- Open Access
- Total Downloads : 870
- Authors : Sridhar Chandramohan Iyer
- Paper ID : IJERTV3IS050437
- Volume & Issue : Volume 03, Issue 05 (May 2014)
- Published (First Online): 10-05-2014
- ISSN (Online) : 2278-0181
- Publisher Name : IJERT
- License: This work is licensed under a Creative Commons Attribution 4.0 International License
Speaker Recognition System using Coefficients and Correlation Approaches in MATLAB
Mr. Sridhar Chandramohan Iyer Department Of Computer Engineering St. John College Of Engg. And Tech.
Palghar , Thane
Abstract Speaker Recognition is the methodology through which the deliverer of the speech , diction or audio is detected. The process consists of identifying a particular speaker from a pool of speakers whose voice samples are already been stored inside a data store.
The main objective of the system is to verify the speaker by identifying the speakers own voice.
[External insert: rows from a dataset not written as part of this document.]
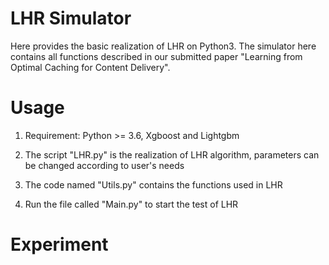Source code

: # LHR Simulator
Here provides the basic realization of LHR on Python3. The simulator here contains all functions described in our submitted paper "Learning from Optimal Caching for Content Delivery".

# Usage
1. Requirement: Python >= 3.6, Xgboost and Lightgbm

2. The script "LHR.py" is the realization of LHR algorithm, parameters can be changed according to user's needs

3. The code named "Utils.py" contains the functions used in LHR

4. Run the file called "Main.py" to start the test of LHR

# Experiment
To achieve this, the speakers voice sample is compared with the pre-recorded samples already stored in the database prior to the verification process. The power spectrum density of the speakers voice is compared with the pre-sampled audio stored in the database and if it matches with the same, then the particular speakers name is displayed and the same is authenticated. This system can be used to operate multimedia devices or gadgets for personalized usage.
KeywordsSpeaker Recognition; Speaker Identification; Speaker Verification;
-
INTRODUCTION
Speaker recognition can be easily confused with voice recognition. Voice recognition is to identify WHAT is being spoken or uttered, whereas speaker recognition is to identify WHO is delivering the speech or audio. Speaker recognition can be broadly classified into identification and verification. It is a process of identifying and then verifying who is speaking on the basis of patterns extracted from his or her own voice. These patterns may be the features such as the pitch, amplitude , frequency variations etc present in the voice.
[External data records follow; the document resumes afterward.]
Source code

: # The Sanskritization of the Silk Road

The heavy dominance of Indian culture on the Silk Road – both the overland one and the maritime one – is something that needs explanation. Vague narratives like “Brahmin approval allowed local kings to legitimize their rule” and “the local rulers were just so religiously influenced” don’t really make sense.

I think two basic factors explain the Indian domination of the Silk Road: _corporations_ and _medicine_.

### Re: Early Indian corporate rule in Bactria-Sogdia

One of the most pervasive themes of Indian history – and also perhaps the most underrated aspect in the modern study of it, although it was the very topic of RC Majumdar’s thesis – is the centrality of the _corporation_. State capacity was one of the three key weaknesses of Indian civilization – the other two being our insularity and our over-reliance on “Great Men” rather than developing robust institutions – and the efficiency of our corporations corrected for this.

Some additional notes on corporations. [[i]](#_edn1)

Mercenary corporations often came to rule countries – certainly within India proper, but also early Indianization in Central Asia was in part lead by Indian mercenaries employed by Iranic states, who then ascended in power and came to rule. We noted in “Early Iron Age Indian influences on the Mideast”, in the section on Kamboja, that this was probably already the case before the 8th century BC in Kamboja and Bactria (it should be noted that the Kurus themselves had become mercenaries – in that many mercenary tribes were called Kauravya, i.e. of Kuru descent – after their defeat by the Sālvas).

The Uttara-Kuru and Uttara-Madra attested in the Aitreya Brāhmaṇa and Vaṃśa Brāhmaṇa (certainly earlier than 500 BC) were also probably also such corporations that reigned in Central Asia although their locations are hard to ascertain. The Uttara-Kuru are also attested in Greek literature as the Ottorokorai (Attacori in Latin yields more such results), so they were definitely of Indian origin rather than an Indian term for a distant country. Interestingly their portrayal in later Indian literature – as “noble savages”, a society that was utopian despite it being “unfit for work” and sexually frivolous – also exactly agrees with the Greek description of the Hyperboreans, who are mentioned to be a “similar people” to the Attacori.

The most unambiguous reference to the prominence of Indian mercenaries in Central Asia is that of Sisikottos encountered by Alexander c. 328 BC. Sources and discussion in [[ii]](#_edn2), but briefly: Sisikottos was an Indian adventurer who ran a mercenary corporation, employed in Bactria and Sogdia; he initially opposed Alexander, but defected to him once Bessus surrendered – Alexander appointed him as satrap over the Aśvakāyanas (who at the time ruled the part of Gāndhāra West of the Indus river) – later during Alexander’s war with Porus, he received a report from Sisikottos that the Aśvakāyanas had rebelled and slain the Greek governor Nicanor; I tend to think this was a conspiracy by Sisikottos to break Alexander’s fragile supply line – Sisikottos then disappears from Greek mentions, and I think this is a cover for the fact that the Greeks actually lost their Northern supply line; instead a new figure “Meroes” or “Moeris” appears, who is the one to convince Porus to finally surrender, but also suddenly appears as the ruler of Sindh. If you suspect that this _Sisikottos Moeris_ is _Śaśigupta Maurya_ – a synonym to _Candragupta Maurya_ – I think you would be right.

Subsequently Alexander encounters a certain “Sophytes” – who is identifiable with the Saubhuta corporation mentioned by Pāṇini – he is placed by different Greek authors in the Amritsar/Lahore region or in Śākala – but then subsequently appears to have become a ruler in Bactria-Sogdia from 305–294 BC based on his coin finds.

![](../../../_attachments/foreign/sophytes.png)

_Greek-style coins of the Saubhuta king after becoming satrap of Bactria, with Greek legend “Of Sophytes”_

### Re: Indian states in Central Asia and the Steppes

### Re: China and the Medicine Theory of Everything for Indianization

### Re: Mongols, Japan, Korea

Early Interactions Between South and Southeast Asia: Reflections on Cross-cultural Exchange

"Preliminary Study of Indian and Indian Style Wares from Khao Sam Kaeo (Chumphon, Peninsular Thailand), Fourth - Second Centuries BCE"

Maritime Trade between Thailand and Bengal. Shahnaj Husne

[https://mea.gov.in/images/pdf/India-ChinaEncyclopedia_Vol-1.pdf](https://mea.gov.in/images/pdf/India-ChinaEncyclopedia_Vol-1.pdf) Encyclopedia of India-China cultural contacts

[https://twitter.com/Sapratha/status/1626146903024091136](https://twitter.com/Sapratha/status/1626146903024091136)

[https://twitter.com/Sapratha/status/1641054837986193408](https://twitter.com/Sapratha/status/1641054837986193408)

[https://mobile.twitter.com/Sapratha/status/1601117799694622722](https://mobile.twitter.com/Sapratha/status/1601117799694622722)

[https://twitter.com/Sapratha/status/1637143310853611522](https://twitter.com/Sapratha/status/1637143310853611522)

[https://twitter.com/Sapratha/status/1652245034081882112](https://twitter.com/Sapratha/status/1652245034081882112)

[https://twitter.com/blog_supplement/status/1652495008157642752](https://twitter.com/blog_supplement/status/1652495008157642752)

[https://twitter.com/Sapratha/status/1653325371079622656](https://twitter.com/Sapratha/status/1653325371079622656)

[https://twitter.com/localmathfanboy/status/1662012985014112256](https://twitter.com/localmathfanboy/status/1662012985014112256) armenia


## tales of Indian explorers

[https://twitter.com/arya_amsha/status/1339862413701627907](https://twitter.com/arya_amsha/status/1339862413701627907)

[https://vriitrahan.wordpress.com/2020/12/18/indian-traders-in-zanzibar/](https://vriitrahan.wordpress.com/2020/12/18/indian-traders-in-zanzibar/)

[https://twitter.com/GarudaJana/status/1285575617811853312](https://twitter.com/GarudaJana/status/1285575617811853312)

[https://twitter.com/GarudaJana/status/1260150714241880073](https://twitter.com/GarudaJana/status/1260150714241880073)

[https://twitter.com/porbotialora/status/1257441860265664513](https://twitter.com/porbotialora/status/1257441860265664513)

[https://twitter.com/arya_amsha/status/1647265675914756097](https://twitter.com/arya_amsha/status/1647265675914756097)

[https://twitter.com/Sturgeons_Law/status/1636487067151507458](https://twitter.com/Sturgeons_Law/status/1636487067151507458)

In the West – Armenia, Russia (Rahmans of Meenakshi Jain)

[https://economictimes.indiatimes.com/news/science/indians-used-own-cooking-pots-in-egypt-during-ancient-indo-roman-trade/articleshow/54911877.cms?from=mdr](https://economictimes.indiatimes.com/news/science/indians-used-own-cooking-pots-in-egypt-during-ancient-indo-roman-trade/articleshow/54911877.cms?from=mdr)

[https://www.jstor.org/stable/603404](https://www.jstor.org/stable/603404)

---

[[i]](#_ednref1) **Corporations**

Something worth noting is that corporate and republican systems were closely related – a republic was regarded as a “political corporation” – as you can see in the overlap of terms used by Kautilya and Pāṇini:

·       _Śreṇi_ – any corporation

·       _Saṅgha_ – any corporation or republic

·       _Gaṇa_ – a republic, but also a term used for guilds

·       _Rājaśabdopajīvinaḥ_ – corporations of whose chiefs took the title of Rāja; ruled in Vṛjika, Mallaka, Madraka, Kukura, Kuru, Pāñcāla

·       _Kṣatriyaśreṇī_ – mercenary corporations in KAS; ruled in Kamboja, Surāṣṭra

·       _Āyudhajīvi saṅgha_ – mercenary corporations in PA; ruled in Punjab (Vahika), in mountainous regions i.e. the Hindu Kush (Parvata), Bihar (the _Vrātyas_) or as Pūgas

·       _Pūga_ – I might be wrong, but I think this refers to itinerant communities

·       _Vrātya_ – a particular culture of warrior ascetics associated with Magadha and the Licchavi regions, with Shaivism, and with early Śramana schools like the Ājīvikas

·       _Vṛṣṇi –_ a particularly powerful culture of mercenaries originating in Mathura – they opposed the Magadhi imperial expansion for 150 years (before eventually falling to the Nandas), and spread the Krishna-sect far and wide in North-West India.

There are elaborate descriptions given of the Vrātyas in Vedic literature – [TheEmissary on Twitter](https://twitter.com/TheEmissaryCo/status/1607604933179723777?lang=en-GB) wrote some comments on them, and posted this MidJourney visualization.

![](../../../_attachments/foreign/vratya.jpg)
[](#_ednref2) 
These features are then stored against the specific speaker in the database . These features are then compared with the current speakers voice sample to check if any correlation is found or not . If any correlation is found , then the best matching voice sample out of the database is selected and displayed.
This system has a lot of scope for modules involving authentication , which can replace more expensive biometric authentication systems. This system can be further used to provide access control for confidential data where a proper password mechanism is not sufficient enough.
Speaker Recognition technologies can be used for daily applications such as a voice controlled remote system , a voice controlled media player ,etc.
The overall recognition process consists of Identification followed by verification. The identification phase consists of a one-to-many comparison to check whether there is any entry available in the database for the corresponding input audio sample.
Fig 1: Identification Process [1]
The identification phase is followed by the verification phase in which it is checked whether a successfully identified voice sample is authentic or not i.e whether it belongs to the same speaker or not .
Fig 2 : Verification Process [1]
-
PROPOSED SYSTEM
Speaker recognition systems comprises of two rigorous phases: Enrollment and Test. Enrollment consists of recording a number of feature patterns from the derived voice print or template of the sample. In the test phase , the speakers voice is matched with the templates or voice models .
A typical voice print and a corresponding database entry is as shown:
Fig 3 : Digital Voice-Print
Speaker Recognition Systems use three styles of spoken audio sample : text-dependent, text-prompted and text- independent.Text-dependent systems instructs the speaker to speak exactly the same text sample which was used during the enrollment phase or else the user will not be authenticated. A high level of accuracy is achieved in this as the text to be spoken is always fixed. Text-prompted systems prompts to the speaker a piece of text which he or she should speak into the system. This could be any kind of a text. The System selects a subset out of the larger voice sample and prompts the user to re-enact the selected textual part.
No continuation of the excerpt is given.